Development of Dual-Gel System for Wearable Electrochemical Sensors

Abstract

With the innovation of materials and rapid development of wearable technology, wearable electronics—particularly textile-based systems—have broadened perspectives in health monitoring, therapy, and disease diagnosis.Bioelectronics interpret analyte information into real-time electrical signals with high sensitivity. Realizing the selective detection of analytes in biofluids often requires bioreceptors, such as enzymes, antibodies, and DNA, along with corresponding electrochemical detection techniques.Enzymatic sensors have relatively complex sensing structures among others. Enzymes function as biocatalysts at the sensing interface, facilitating electron transfer from analytes to the electrode surface. To enhance overall data acquisition, redox mediators are typically incorporated into these systems.Wearable bioelectronics are currently fabricated by depositing functional materials onto conformal flexible substrates using techniques such as spin coating, spray coating, printing, etching, and other technologies.
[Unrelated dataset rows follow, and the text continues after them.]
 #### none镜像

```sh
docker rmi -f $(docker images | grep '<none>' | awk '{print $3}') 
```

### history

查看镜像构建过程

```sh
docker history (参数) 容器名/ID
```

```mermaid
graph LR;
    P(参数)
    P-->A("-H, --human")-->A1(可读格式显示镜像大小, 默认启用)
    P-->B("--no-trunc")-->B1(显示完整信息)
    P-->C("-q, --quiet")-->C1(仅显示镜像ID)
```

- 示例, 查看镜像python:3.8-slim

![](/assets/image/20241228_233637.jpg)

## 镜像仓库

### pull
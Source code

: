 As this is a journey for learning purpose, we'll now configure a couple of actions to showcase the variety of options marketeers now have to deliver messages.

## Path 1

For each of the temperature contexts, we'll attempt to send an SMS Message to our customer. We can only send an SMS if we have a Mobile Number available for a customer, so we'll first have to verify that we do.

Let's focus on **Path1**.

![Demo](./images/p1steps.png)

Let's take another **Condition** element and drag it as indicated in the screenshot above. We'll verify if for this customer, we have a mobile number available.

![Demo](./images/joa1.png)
However, seamlessly integrating multi-layer textile-based biosensors necessitates specific screen mesh and inkjet angles that ultimately limit the manufacturing process.Here, we propose a dual-gel system consisting of a base gel embedding functional materials (redox mediators and bioreceptors) and an encapsulation gel to stabilize the base gel while offering antifouling properties. The thin dual-gel film is fabricated through blade-casting followed by photo-initiated Chemical Vapor Deposition (piCVD) and can seamlessly adhere to various rough fabric surfaces. Moreover, this solvent-free process largely prevents bioreceptor degradation, promising better manufacturing sustainability.Glucose detection on flexible electrodes utilizing such a dual-gel system is exemplified as a proof-of-concept. This unique dual-gel system is expected to contribute to the development of textile-based electronics with greater versatility and improved sensing performance.